Raises:BoundConstraintError – If any bound constraint is violated.
__init__(bounds, previous_preprocessor=None)

Constructor.

Parameters:
  • bounds (tuple of sequence) – The first sequence contains the lower bounds, the second sequence contains the upper bounds for each variable.
  • previous_preprocessor (callable, optional) – Another callable that processes the phenome before this one does.
class optproblems.base.BoundConstraintsRepair(bounds, repair_modes, previous_preprocessor=None)

A pre-processor that repairs violations of bound constraints.

More information about the available repair methods can be found in [Wessing2013].

Note

This class makes use of the decorator design pattern for potential chaining of pre-processors, see https://en.wikipedia.org/wiki/Decorator_pattern

References

[Wessing2013]S. Wessing (2013). Repair Methods for Box Constraints Revisited. In: Applications of Evolutionary Computation. Vol. 7835 of Lecture Notes in Computer Science, pp. 469-478, Springer. https://dx.doi.org/10.1007/978-3-642-37192-9_47
__call__(phenome)

Return a repaired version of this phenome.

Does not modify the original.

__init__(bounds, repair_modes, previous_preprocessor=None)

Constructor.

Parameters:
  • bounds (tuple of sequence) – The first sequence contains the lower bounds, the second sequence contains the upper bounds for each variable.
  • repair_modes (sequence) – Contains an individual repair mode for each variable. The methods projection, reflection, and wrapping are supported. Values of None indicate that repair is not possible/desired.
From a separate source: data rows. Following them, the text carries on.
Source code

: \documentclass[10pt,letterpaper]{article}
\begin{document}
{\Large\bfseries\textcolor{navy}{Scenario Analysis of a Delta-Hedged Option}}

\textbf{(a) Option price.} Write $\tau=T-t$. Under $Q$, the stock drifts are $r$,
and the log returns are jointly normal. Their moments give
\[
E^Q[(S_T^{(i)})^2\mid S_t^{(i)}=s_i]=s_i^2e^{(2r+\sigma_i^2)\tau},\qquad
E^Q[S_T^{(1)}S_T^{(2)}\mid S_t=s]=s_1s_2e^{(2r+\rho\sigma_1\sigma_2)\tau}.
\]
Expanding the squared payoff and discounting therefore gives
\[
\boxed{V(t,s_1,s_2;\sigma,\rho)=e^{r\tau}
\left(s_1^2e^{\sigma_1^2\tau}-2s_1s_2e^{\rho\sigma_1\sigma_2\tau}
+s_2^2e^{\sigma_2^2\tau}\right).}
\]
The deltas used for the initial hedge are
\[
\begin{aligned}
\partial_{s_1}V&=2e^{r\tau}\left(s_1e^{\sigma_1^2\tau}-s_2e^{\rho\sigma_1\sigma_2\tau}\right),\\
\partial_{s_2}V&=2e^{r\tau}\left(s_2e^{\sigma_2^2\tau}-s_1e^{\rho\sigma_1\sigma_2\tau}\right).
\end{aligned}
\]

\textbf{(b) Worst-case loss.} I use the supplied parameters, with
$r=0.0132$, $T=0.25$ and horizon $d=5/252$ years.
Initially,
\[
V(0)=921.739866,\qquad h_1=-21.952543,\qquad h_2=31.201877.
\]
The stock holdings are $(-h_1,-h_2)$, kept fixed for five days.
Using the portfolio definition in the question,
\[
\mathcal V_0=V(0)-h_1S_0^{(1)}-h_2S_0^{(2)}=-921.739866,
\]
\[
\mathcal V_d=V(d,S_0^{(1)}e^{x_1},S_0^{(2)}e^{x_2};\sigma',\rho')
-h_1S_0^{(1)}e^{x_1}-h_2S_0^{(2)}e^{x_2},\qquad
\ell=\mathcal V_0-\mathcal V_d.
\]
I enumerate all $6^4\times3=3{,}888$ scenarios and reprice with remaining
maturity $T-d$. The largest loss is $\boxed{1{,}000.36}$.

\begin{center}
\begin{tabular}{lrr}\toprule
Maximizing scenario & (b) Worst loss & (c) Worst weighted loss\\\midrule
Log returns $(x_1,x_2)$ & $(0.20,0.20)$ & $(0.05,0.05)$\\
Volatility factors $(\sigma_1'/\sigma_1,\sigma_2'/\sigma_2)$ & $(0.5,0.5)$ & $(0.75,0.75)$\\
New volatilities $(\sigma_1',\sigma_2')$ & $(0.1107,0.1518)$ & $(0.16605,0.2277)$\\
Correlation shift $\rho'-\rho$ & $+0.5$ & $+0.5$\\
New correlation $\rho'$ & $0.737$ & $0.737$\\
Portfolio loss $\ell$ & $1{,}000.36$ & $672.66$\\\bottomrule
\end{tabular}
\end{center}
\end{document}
If a constraint violation is detected in this case, an exception is raised.
  • previous_preprocessor (callable, optional) – Another callable that processes the phenome before this one does.

Example

The following example shows the repair of bound constraint violations by reflection.

import random
from optproblems import *

# define an objective function
def example_function(phenome):
   return sum(x ** 2 for x in phenome)

# assume the following bounds
bounds = ([0.0] * 5, [1.0] * 5)
# before evaluations, possible constraint violations will be repaired
repair = BoundConstraintsRepair(bounds, ["reflect"] * 5)
problem = Problem(example_function, phenome_preprocessor=repair)
# generate random solutions with violated constraints
solutions = [Individual([random.random() * 5 for _ in range(5)]) for _ in range(10)]
# evaluate batch of solutions (by default in sequential order)
problem.batch_evaluate(solutions)
# objective values were stored together with decision variables
# repaired phenome was not stored!
for solution in solutions:
    print(solution.phenome, solution.objective_values)

# use repair explicitly
for solution in solutions:
    solution.phenome = repair(solution.phenome)
    print(solution.phenome, solution.objective_values)
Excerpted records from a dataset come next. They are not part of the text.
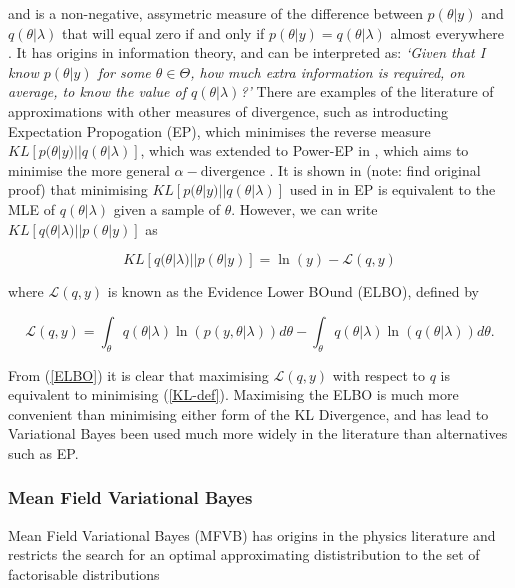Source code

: \documentclass{article}\usepackage[]{graphicx}\usepackage[]{color}
\begin{document}
and is a non-negative, assymetric measure of the difference between $p(\theta | y)$ and $q(\theta | \lambda)$ that will equal zero if and only if $p(\theta | y) = q(\theta | \lambda)$ almost everywhere \citep{Bishop2006}. It has origins in information theory, and can be interpreted as: \textit{`Given that I know $p(\theta | y)$ for some $\theta \in \Theta$, how much extra information is required, on average, to know the value of $q(\theta | \lambda)$?'} There are examples of the literature of approximations with other measures of divergence, such as \citet{Minka2001} introducting Expectation Propogation (EP), which minimises the reverse measure $KL[p(\theta | y)||q(\theta |\lambda)]$, which was extended to Power-EP in \citet{Minka2004}, which aims to minimise the more general $\alpha-\mbox{divergence}$ \citep{Amari1985}. It is shown in \citet{Bishop2006} (note: find original proof) that minimising $KL[p(\theta | y)||q(\theta | \lambda)]$ used in in EP is equivalent to the MLE of $q(\theta | \lambda)$ given a sample of $\theta$. However, we can write $KL[q(\theta | \lambda)||p(\theta | y)]$ as

\begin{equation}
\label{KL-ELBO}
KL[q(\theta | \lambda)||p(\theta | y)] = \ln(y) - \mathcal{L}(q, y)
\end{equation}

where $\mathcal{L}(q, y)$ is known as the Evidence Lower BOund (ELBO), defined by

\begin{equation}
\label{ELBO}
\mathcal{L}(q, y) = \int_{\theta} q(\theta|\lambda) \ln (p(y, \theta|\lambda)) d\theta -  \int_{\theta} q(\theta|\lambda) \ln (q(\theta|\lambda)) d\theta.
\end{equation}

From (\ref{ELBO}) it is clear that maximising $\mathcal{L}(q, y)$ with respect to $q$ is equivalent to minimising (\ref{KL-def}). Maximising the ELBO is much more convenient than minimising either form of the KL Divergence, and has lead to Variational Bayes been used much more widely in the literature than alternatives such as EP.

\subsubsection{Mean Field Variational Bayes} 

Mean Field Variational Bayes (MFVB) has origins in the physics literature \citep{Chandler1987} and restricts the search for an optimal approximating dististribution to the set of factorisable distributions
\end{document}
# show counted evaluations
print(problem.consumed_evaluations, problem.remaining_evaluations)

Benchmarking

For comparing optimization algorithms experimentally, it is common to use “artificial” problems, whose true optima are known.

class optproblems.base.TestProblem(objective_functions, num_objectives=None, max_evaluations=inf, worker_pool=None, mp_module=None, phenome_preprocessor=None, name=None)
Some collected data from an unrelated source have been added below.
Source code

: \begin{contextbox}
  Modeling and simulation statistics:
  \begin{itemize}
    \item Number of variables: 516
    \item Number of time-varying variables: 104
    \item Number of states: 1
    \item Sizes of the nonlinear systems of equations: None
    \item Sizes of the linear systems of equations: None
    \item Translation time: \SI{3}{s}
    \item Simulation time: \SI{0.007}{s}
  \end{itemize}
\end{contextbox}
Abstract base class for artificial test problems.

get_locally_optimal_solutions(max_number=None)

Return locally optimal solutions.

This is an abstract method. Implementations must be deterministic. This method should be most useful for single-objective, continuous problems.

get_optimal_solutions(max_number=None)

Return globally optimal or Pareto-optimal solutions.

This is an abstract method. Implementations must be deterministic. In the multi-objective case, the generated solutions should be evenly distributed over the whole Pareto-set.